(Pictures paired with source code)

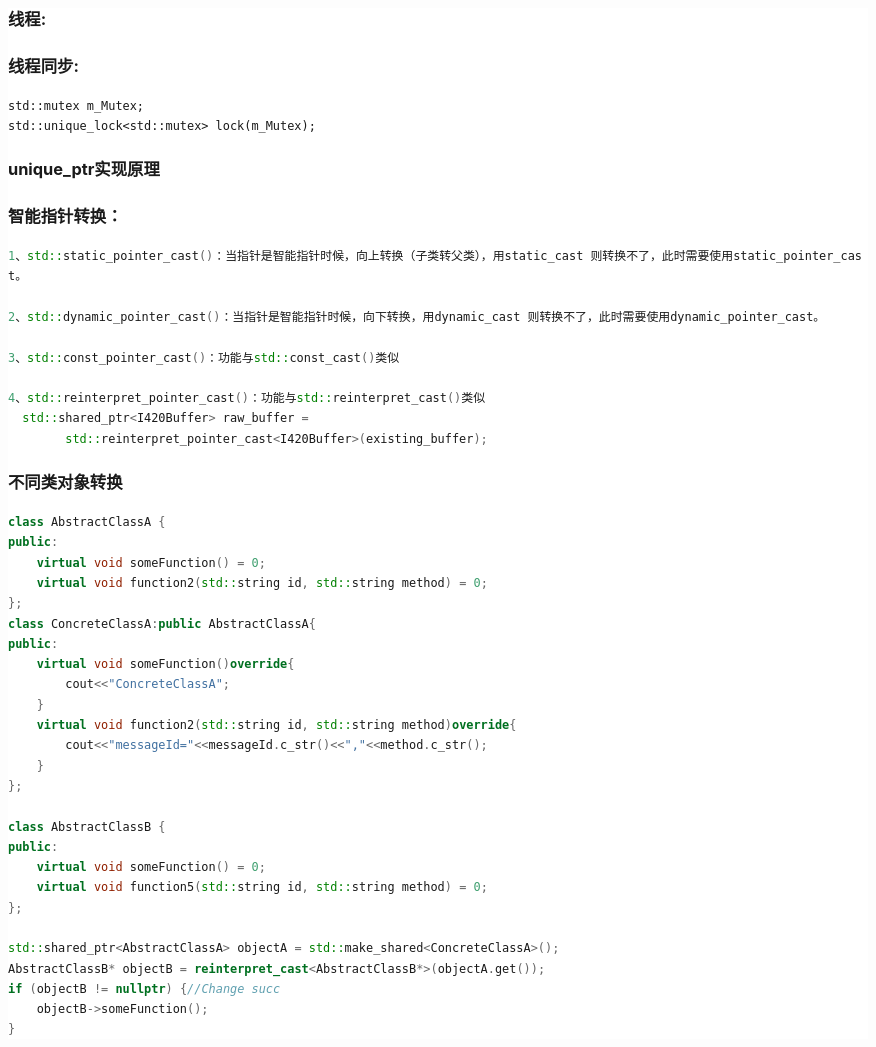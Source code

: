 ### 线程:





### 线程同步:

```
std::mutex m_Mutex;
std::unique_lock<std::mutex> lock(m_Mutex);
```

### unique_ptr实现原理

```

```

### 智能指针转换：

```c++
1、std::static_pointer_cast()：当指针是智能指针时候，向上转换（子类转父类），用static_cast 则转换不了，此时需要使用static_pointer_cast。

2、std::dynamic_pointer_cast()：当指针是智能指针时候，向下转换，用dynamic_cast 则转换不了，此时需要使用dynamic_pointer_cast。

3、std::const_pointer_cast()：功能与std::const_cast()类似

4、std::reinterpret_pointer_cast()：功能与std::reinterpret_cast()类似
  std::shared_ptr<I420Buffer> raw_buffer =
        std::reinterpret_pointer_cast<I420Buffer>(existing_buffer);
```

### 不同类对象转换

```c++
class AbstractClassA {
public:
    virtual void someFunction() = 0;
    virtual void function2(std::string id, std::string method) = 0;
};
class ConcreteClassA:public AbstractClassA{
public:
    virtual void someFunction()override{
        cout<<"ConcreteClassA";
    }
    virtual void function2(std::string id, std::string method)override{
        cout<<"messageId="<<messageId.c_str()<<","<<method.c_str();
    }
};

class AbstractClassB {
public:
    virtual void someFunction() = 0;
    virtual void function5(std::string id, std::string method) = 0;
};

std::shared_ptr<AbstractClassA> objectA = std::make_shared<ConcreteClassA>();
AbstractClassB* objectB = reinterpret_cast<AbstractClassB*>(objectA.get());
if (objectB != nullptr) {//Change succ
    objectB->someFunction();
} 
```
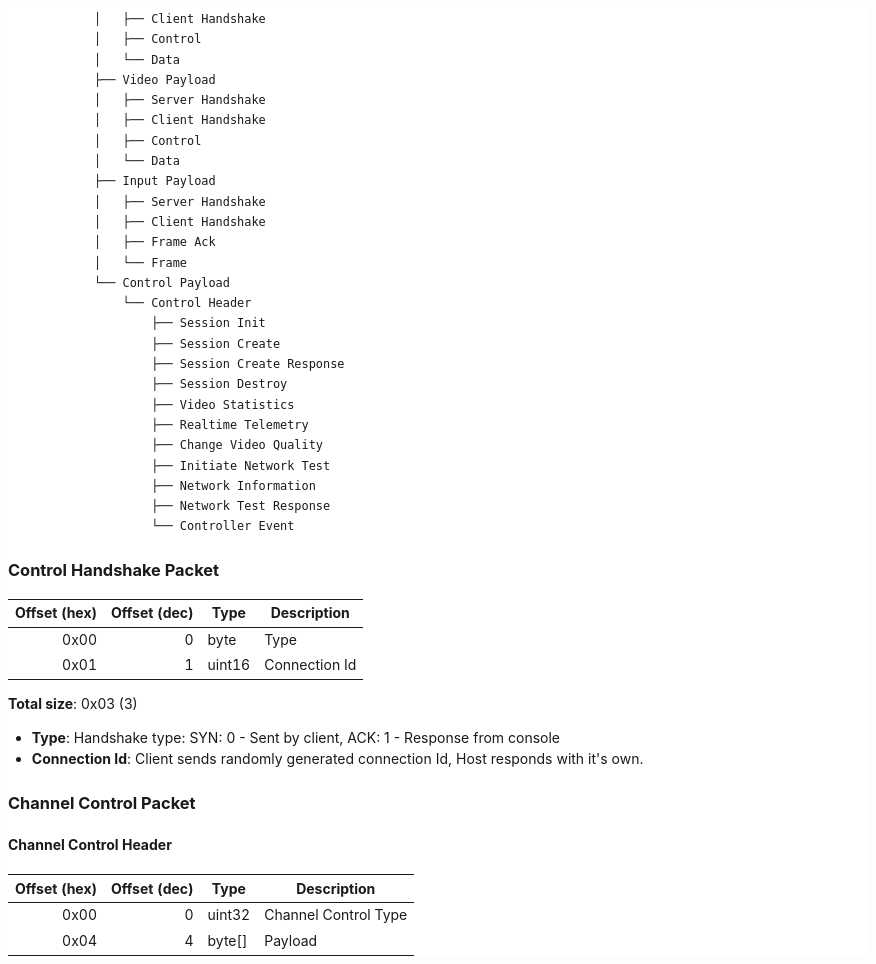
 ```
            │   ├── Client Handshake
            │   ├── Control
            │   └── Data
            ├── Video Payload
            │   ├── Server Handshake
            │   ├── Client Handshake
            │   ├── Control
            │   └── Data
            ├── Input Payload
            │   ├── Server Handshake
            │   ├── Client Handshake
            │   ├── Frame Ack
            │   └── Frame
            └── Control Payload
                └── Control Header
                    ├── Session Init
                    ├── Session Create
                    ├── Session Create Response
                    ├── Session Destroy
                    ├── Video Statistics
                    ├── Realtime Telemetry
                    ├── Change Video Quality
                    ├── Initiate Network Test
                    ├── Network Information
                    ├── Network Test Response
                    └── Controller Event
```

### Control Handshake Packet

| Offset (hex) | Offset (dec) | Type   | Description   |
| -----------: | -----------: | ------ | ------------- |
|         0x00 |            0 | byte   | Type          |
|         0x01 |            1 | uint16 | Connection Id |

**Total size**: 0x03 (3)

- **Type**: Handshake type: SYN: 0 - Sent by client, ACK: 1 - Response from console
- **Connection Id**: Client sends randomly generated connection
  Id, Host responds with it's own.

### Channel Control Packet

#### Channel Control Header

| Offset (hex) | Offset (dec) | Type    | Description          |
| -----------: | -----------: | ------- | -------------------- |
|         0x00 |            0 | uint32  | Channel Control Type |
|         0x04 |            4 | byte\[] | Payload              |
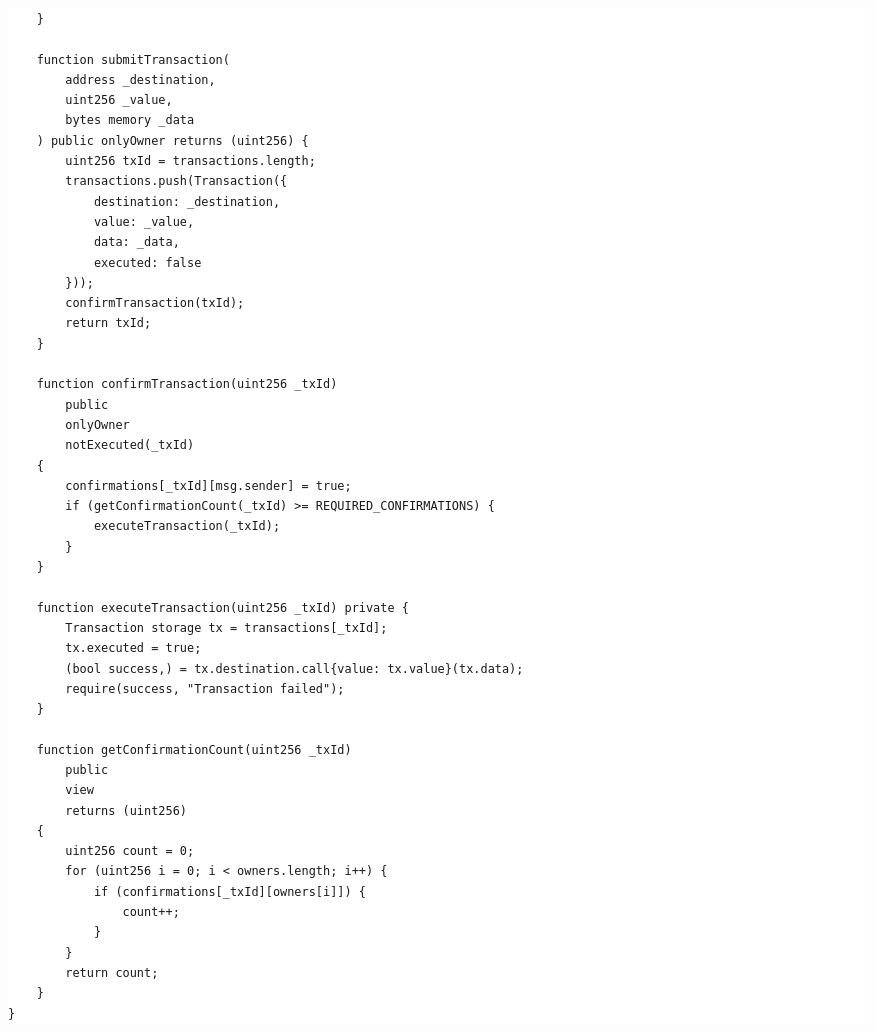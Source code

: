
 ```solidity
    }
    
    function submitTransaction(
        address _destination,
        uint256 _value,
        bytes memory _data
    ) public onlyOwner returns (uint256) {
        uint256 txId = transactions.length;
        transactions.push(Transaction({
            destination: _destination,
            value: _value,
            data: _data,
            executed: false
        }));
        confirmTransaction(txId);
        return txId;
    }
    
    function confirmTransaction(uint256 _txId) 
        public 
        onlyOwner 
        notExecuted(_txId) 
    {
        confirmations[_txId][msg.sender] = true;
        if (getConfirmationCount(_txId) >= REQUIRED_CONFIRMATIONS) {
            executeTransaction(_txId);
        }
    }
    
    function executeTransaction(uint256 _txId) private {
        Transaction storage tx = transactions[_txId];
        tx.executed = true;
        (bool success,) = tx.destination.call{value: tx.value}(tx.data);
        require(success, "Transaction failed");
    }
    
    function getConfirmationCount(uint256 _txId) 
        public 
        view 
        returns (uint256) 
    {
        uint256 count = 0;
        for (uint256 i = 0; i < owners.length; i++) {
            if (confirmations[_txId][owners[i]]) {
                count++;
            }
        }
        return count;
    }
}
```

# PROBLEM TO WORK ON:
How many lines of the entries above include the word "objectB"? Answer with the number only.

# RESPONSE BOX:
3